陸の実父は、行方不明の元組員だ。陸を産んだ恋人のフィリピン女性を救ったことで、ヤクザに追われる身となった。女性は国へ戻り、一年前、陸は武彦の戸籍に登録された。それまでは無戸籍で、若頭の田中にしか懐かなかった。
Vネックのカットソーに膝下のパンツを穿き、雪駄を素足に引っかけた武彦は、反抗的だった頃の陸を思い出して、ひっそりと笑みをこぼす。今年の梅雨を境にして、劇的に変化したのだ。

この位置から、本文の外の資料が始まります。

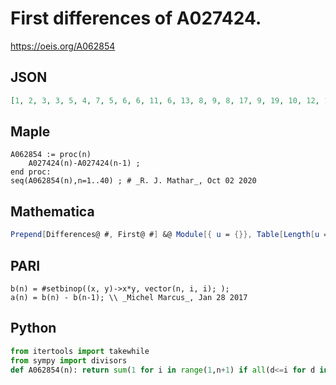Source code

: # First differences of A027424\.
https://oeis.org/A062854
## JSON
```JSON
[1, 2, 3, 3, 5, 4, 7, 5, 6, 6, 11, 6, 13, 8, 9, 8, 17, 9, 19, 10, 12, 12, 23, 10, 16, 14, 15, 13, 29, 12, 31, 15, 18, 18, 20, 13, 37, 20, 21, 16, 41, 17, 43, 20, 21, 24, 47, 17, 31, 22, 27, 23, 53, 22, 31, 22, 30, 30, 59, 19, 61, 32, 28, 26, 36, 26, 67, 30, 36, 26, 71, 23, 73, 38]
```
## Maple
```Maple
A062854 := proc(n)
    A027424(n)-A027424(n-1) ;
end proc:
seq(A062854(n),n=1..40) ; # _R. J. Mathar_, Oct 02 2020
```
## Mathematica
```Mathematica
Prepend[Differences@ #, First@ #] &@ Module[{ u = {}}, Table[Length[u = Union[u, n Range@ n]], {n, 100}]] (* _Michael De Vlieger_, Jan 30 2017 *)
```
## PARI
```PARI
b(n) = #setbinop((x, y)->x*y, vector(n, i, i); );
a(n) = b(n) - b(n-1); \\ _Michel Marcus_, Jan 28 2017
```
## Python
```Python
from itertools import takewhile
from sympy import divisors
def A062854(n): return sum(1 for i in range(1,n+1) if all(d<=i for d in takewhile(lambda d:d<n,divisors(n*i)))) # _Chai Wah Wu_, Oct 13 2023
```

ぶっきらぼうが服を着て歩いていると揶揄される武彦と違い、サトは見るからに温和で物腰が柔らかい。シングルマザーの母親からなみなみと注がれた優しさが滲み出るようだ。同じシングルマザーでも、罵詈雑言と暴力で武彦を追い込み続けた女とは、根本がまるで違う。
息子を嫁にくれと、とんでもないことを言い出した武彦に対しても、サトの母親は寛容だった。
『武彦さんに恩があるからじゃないのよ』
と、ふたりきりのときに言われた。
『慎也が誰かを好きになれたことが、ただ嬉しいの。無理じゃないかって、ずっと思ってたのよ』
薄い笑みに長年の苦悩が透けて見え、サトの心に残っているかもしれない傷を心配しているのだと思った。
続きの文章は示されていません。